You can also provide a fnmatch and Path.rglob compatible expression (e.g. "*.czi") to filter the files extension using extension_filter.

Parameters:

Name Type Description Default
pred_config InferenceModel

Pydantic model for CAREamics prediction configuration.

required
pred_data Path or str or ndarray

Prediction data, can be a path to a folder, a file or a numpy array.

required
read_source_func Callable

Function to read custom types, by default None.

None
extension_filter str

Filter to filter file extensions for custom types, by default "".

''
dataloader_params dict

Dataloader parameters, by default {}.

None

predict_dataloader()

Create a dataloader for prediction.

Returns:

Type Description
DataLoader

Prediction dataloader.

prepare_data()

Hook used to prepare the data before calling setup.

setup(stage=None)

Hook called at the beginning of predict.

Parameters:

Name Type Description Default
stage Optional[str]

Stage, by default None.

None

PredictionStoppedException

Bases: Exception

Exception raised when prediction is stopped by external signal.

ProgressBarCallback

Bases: TQDMProgressBar

Progress bar for training and validation steps.

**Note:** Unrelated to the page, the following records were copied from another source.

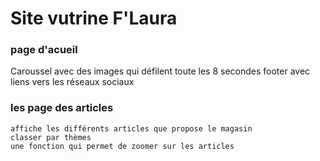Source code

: # Site vutrine F'Laura
### page d'acueil ###

Caroussel avec des images qui défilent toute les 8 secondes
footer avec liens vers les réseaux sociaux

### les page des articles ###
```
affiche les différents articles que propose le magasin
classer par thèmes
une fonction qui permet de zoomer sur les articles
```
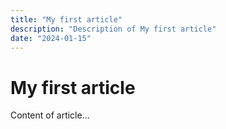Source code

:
 ```yaml
---
title: "My first article"
description: "Description of My first article"
date: "2024-01-15"
---
```


# My first article

Content of article...
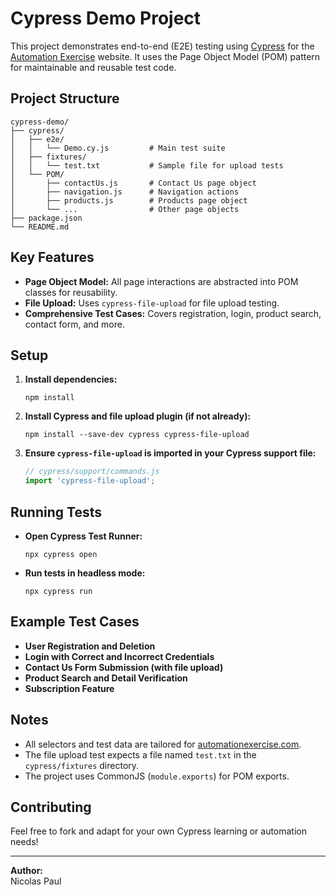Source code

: # Cypress Demo Project

This project demonstrates end-to-end (E2E) testing using [Cypress](https://www.cypress.io/) for the [Automation Exercise](https://www.automationexercise.com/) website. It uses the Page Object Model (POM) pattern for maintainable and reusable test code.

## Project Structure

```
cypress-demo/
├── cypress/
│   ├── e2e/
│   │   └── Demo.cy.js         # Main test suite
│   ├── fixtures/
│   │   └── test.txt           # Sample file for upload tests
│   └── POM/
│       ├── contactUs.js       # Contact Us page object
│       ├── navigation.js      # Navigation actions
│       ├── products.js        # Products page object
│       └── ...                # Other page objects
├── package.json
└── README.md
```

## Key Features

- **Page Object Model:** All page interactions are abstracted into POM classes for reusability.
- **File Upload:** Uses `cypress-file-upload` for file upload testing.
- **Comprehensive Test Cases:** Covers registration, login, product search, contact form, and more.

## Setup

1. **Install dependencies:**
   ```
   npm install
   ```

2. **Install Cypress and file upload plugin (if not already):**
   ```
   npm install --save-dev cypress cypress-file-upload
   ```

3. **Ensure `cypress-file-upload` is imported in your Cypress support file:**
   ```js
   // cypress/support/commands.js
   import 'cypress-file-upload';
   ```

## Running Tests

- **Open Cypress Test Runner:**
  ```
  npx cypress open
  ```
- **Run tests in headless mode:**
  ```
  npx cypress run
  ```

## Example Test Cases

- **User Registration and Deletion**
- **Login with Correct and Incorrect Credentials**
- **Contact Us Form Submission (with file upload)**
- **Product Search and Detail Verification**
- **Subscription Feature**

## Notes

- All selectors and test data are tailored for [automationexercise.com](https://www.automationexercise.com/).
- The file upload test expects a file named `test.txt` in the `cypress/fixtures` directory.
- The project uses CommonJS (`module.exports`) for POM exports.

## Contributing

Feel free to fork and adapt for your own Cypress learning or automation needs!

---

**Author:**  
Nicolas Paul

get_metrics(trainer, pl_module)

Override this to customize the metrics displayed in the progress bar.

Parameters:

Name Type Description Default
trainer Trainer

The trainer object.

required
pl_module LightningModule

The LightningModule object, unused.

required

Returns:

Type Description
dict

A dictionary with the metrics to display in the progress bar.

init_test_tqdm()

Override this to customize the tqdm bar for testing.

Returns:

Type Description
tqdm

A tqdm bar.

init_train_tqdm()

Override this to customize the tqdm bar for training.

Returns:

Type Description
tqdm

A tqdm bar.

init_validation_tqdm()

Override this to customize the tqdm bar for validation.

Returns:

Type Description
tqdm

A tqdm bar.

StopPredictionCallback

Bases: Callback

PyTorch Lightning callback to stop prediction based on external condition.

This callback monitors a user-provided stop condition at the start of each prediction batch. When the condition is met, the callback stops the trainer and raises PredictionStoppedException to interrupt the prediction loop.

Parameters:

Name Type Description Default
stop_condition Callable[[], bool]

A callable that returns True when prediction should stop. The callable is invoked at the start of each prediction batch.

required

on_predict_batch_start(trainer, pl_module, batch, batch_idx, dataloader_idx=0)

Check stop condition at the start of each prediction batch.

Parameters:

Name Type Description Default
trainer Trainer

PyTorch Lightning trainer instance.

required
pl_module LightningModule

Lightning module being used for prediction.

required
batch Any

Current batch of data.

required
batch_idx int

Index of the current batch.

required
dataloader_idx int

Index of the dataloader, by default 0.

0

Raises:

Type Description
PredictionStoppedException

If stop_condition() returns True.

TrainDataModule

Bases: LightningDataModule

CAREamics Ligthning training and validation data module.

The data module can be used with Path, str or numpy arrays. In the case of numpy arrays, it loads and computes all the patches in memory. For Path and str inputs, it calculates the total file size and estimate whether it can fit in memory. If it does not, it iterates through the files. This behaviour can be deactivated by setting use_in_memory to False, in which case it will always use the iterating dataset to train on a Path or str.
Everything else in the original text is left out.